Si les étudiants devaient lire latéralement sur l’Institut des politiques de l’emploi, ils trouveraient des articles qui éclaireraient la nature et le but de l’organisation. Ils pourraient très bien tomber sur le titre de  Salon «  La nouvelle arnaque de Corporate America: une firme de relations publiques en tant que groupe de réflexion» (Graves, 2013) ou un article du  New York Times  expliquant comment «La lutte contre le salaire minimum illustre un réseau de relations industrielles» ( Lipton, 2014). Dans les deux cas, ils apprendraient qu’EPI est un groupe-avant financé par Berman and Co., une firme de relations publiques de Washington, qui travaille pour le compte du secteur de l’alimentation et des boissons, qui, comme on pouvait s’y attendre, s’oppose à l’augmentation du minimum requis. salaire. Selon le  New York Times, Richard Berman, le propriétaire de la société, a depuis longtemps créé «des groupes à but non lucratif à consonance officielle» pour diffuser des informations au nom de clients entreprises.  

Examinons maintenant les conclusions que les élèves tireraient sur minimumwage.com s’ils utilisaient l’une des listes de contrôle les plus largement diffusées. Le test CRAAP, créé par la bibliothèque Meriam de la California State University, Chico (2010), indique aux utilisateurs de tenir compte de l’actualité, de la pertinence, de l’autorité, de la précision et du but d’un site Web (voir la figure 2). Le test CRAAP et ses variantes apparaissent sur des dizaines de sites Web de bibliothèques de la Floride à l’Alaska; son utilisation par l’American Library Association (Alaska State Library, Bibliothèques, Archives et Musées, 2017; Alvin Sherman Library, sd; Crum, 2017); et cela a été présenté dans le numéro de novembre 2017 de  Kappan Quel est le prix minimumwage.com du test CRAAP?

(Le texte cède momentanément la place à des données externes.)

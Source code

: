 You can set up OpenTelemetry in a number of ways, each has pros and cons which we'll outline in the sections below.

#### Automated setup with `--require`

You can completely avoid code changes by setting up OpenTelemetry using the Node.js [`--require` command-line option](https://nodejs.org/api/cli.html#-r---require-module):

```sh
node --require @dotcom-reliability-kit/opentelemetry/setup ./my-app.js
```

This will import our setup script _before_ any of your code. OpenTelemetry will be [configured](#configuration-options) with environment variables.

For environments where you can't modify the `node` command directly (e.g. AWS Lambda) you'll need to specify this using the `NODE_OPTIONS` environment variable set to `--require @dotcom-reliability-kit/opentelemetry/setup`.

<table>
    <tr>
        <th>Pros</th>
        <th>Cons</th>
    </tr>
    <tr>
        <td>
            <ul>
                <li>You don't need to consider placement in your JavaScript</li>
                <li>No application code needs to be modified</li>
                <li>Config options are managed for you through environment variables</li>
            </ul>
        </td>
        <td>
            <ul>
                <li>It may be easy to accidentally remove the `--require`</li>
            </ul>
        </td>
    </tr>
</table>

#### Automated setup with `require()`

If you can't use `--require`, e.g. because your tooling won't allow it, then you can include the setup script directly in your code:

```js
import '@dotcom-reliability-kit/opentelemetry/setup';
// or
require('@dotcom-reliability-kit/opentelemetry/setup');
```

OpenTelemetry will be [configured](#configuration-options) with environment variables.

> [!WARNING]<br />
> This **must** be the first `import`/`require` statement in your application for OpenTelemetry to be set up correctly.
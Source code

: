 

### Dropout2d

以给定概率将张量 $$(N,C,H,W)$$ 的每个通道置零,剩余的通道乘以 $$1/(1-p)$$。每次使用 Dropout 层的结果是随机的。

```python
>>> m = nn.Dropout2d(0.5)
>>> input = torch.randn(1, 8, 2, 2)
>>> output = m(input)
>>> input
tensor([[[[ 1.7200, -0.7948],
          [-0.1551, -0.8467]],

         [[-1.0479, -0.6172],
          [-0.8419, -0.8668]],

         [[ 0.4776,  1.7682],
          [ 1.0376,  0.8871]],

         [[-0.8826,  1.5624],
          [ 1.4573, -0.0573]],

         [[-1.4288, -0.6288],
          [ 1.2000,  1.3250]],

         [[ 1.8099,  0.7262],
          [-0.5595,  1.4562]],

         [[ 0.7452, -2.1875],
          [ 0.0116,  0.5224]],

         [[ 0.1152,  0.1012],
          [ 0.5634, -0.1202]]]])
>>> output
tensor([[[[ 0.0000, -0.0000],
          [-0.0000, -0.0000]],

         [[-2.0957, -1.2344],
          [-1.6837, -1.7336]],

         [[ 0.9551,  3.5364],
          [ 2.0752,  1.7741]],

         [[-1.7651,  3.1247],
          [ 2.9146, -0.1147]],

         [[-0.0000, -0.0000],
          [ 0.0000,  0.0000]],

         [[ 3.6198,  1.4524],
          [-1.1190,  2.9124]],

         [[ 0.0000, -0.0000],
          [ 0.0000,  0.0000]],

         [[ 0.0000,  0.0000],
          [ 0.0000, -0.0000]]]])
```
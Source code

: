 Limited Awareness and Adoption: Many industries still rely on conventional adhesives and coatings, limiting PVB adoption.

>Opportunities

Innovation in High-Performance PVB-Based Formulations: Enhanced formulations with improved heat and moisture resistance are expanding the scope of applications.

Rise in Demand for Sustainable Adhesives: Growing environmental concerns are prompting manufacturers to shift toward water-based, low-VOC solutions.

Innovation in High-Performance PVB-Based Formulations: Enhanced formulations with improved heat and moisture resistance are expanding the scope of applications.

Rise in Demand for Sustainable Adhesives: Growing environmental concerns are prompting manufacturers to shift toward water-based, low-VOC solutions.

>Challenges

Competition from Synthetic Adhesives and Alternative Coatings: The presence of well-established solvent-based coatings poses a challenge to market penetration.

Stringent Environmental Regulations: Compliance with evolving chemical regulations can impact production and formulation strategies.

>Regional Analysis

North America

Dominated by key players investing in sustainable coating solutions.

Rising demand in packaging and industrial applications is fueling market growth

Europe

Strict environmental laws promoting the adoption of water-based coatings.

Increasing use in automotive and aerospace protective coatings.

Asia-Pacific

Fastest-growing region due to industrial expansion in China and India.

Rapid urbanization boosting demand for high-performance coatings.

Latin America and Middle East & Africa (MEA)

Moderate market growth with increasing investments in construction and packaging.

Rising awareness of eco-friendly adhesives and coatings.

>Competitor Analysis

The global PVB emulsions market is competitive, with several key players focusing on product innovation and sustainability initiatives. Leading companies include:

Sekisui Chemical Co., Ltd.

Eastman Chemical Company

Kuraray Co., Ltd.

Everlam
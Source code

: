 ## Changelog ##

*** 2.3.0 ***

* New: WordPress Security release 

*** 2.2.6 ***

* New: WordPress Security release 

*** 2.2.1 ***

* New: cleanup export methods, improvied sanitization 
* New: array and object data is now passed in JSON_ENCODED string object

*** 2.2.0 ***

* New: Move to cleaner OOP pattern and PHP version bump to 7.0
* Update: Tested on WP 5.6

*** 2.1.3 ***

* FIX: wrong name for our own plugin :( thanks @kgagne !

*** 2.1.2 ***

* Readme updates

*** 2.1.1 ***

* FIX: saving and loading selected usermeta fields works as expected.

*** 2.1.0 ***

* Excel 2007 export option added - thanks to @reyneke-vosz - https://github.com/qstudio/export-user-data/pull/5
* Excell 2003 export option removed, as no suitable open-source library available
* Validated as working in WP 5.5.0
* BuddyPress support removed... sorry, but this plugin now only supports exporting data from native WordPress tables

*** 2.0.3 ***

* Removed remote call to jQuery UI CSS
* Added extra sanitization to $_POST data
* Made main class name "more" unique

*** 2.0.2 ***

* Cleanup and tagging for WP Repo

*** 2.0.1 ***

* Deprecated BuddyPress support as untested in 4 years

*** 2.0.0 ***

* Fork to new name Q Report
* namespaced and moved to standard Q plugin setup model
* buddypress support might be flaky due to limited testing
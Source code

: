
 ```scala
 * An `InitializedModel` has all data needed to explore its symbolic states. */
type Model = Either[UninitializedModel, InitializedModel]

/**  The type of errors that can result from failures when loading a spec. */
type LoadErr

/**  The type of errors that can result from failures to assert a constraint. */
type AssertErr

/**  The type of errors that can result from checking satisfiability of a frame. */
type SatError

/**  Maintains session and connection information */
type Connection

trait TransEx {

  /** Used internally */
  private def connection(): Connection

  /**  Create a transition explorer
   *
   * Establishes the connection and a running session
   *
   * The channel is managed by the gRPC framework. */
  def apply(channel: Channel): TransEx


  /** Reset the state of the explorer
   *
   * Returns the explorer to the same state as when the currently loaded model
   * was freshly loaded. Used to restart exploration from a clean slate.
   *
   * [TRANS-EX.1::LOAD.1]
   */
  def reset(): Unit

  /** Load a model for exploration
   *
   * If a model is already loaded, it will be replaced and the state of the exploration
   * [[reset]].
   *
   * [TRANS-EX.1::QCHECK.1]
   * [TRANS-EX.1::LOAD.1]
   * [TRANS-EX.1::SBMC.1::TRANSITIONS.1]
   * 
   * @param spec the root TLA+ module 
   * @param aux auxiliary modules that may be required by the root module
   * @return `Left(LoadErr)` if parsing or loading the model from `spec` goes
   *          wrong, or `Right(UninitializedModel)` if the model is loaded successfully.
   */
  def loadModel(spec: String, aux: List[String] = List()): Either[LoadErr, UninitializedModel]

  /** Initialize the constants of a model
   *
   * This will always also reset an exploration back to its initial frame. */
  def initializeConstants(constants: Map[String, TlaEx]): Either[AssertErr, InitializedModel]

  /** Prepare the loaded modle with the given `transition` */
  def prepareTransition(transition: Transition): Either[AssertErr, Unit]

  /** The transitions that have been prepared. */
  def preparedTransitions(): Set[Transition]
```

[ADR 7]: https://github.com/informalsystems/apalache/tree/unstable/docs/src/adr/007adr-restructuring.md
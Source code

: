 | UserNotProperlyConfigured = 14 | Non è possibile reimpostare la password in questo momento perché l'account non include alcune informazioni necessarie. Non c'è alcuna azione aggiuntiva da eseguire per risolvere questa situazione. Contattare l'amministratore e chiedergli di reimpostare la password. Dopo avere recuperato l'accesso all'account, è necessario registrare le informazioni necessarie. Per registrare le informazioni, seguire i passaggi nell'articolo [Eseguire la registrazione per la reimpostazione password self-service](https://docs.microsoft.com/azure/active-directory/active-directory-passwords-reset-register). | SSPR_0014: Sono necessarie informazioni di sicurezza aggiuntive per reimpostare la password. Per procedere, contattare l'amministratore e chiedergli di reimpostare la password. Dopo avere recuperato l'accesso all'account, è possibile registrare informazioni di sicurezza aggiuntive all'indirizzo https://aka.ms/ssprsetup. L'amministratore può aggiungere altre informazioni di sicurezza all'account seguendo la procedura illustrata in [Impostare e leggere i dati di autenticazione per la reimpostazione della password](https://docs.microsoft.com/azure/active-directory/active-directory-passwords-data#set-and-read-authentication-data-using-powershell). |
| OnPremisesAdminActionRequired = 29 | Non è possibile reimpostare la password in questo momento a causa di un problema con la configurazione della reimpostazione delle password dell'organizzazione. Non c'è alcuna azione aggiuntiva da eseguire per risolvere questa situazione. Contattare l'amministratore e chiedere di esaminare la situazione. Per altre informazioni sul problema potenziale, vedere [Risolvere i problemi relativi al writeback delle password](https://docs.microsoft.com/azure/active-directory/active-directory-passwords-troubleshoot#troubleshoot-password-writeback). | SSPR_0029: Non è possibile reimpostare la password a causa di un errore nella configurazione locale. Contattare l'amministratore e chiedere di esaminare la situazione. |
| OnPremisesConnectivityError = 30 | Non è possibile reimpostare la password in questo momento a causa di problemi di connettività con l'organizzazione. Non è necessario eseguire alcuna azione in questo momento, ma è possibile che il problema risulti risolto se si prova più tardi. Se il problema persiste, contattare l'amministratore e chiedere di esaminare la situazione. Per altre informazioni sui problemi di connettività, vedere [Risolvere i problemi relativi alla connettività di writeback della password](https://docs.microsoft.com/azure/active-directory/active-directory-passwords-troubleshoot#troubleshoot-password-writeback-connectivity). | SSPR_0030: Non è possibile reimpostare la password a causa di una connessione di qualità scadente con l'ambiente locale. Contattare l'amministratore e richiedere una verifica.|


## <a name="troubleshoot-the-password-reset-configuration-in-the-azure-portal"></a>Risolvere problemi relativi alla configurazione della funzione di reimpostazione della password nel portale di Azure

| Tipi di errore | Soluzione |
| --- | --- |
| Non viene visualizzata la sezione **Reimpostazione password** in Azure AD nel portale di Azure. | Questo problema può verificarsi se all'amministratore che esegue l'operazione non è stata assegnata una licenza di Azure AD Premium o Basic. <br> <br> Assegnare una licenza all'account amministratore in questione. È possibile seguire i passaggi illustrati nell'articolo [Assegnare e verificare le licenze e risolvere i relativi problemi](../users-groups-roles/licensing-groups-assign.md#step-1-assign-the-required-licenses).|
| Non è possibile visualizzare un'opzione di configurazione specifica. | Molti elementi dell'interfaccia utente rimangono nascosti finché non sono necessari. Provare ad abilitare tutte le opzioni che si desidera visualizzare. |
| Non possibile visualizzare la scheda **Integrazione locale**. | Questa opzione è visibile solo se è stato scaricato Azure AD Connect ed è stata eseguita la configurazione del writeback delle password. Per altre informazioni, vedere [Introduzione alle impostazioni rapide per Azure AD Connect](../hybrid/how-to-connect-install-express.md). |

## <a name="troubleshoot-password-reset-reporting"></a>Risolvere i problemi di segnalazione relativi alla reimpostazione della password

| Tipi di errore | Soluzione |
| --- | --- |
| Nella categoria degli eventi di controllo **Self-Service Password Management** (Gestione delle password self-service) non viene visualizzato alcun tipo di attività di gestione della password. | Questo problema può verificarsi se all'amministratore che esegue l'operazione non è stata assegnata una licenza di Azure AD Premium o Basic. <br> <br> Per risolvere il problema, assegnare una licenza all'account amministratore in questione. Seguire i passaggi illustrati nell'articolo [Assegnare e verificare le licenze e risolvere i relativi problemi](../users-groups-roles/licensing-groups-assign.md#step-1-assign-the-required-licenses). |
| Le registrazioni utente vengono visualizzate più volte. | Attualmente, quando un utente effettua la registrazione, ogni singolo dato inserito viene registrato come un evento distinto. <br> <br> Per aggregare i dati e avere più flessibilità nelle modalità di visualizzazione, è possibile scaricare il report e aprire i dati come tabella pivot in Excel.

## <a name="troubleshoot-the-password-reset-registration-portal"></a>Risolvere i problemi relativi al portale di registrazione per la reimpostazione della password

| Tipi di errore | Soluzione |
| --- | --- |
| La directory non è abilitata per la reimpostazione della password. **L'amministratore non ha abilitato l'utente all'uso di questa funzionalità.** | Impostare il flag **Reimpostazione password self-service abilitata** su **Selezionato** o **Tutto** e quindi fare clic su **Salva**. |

  • Devise:  la page d’accueil du site propose des mises à jour régulières, un copyright 2018 et de nombreux liens fonctionnels vers d’autres sites.
  • Pertinence:  si un étudiant souhaite obtenir des informations sur la politique en matière de salaire minimum, le site contient des informations pertinentes, notamment des informations détaillées sur le salaire minimum dans chaque État, ainsi que des liens vers des recherches effectuées dans des établissements allant de la Harvard Business School au  New York Times . 
  • Autorité:  la page «À propos» du site indique qu’il s’agit d’un projet de l’Employment Policies Institute. EPI fournit un numéro de téléphone, une adresse e-mail et une adresse postale à Washington, DC Pour que ses références soient encore plus brillantes, la page « About » de EPI décrit le travail de l’organisation: « EPI parraine des recherches non partisanes menées par des économistes indépendants dans les principales universités du pays ”(Employment Policies Institute, sd). 
  • Précision:  le site Web est exempt d’erreurs orthographiques, grammaticales et typographiques. Plus important encore, il fournit une foule de sources de données pour appuyer ses revendications. Des liens vers la recherche universitaire aux rapports élaborés produits par EPI, le site donne l’impression de rigueur académique. Un lecteur attentif du site identifiera les indices de l’opposition du site à l’augmentation du salaire minimum. Cependant, il tente de le faire avec le ton détaché de la science, étayé par des rapports de recherche riches en données.
  • Objet:  Selon le site, EPI a pour objet «d’étudier les questions de politique publique relatives à la croissance de l’emploi» (minimumwage.com, sd). Bien qu’il soit difficile d’identifier son objectif véritable, on pourrait en conclure que le site s’est opposé à l’augmentation du salaire minimum sur la base de données provenant d’économistes désintéressés et d’experts en politiques. 

En bref, minimumwage.com effectue parfaitement le test CRAAP. Le site passe haut la main les autres listes de contrôle de sites Web.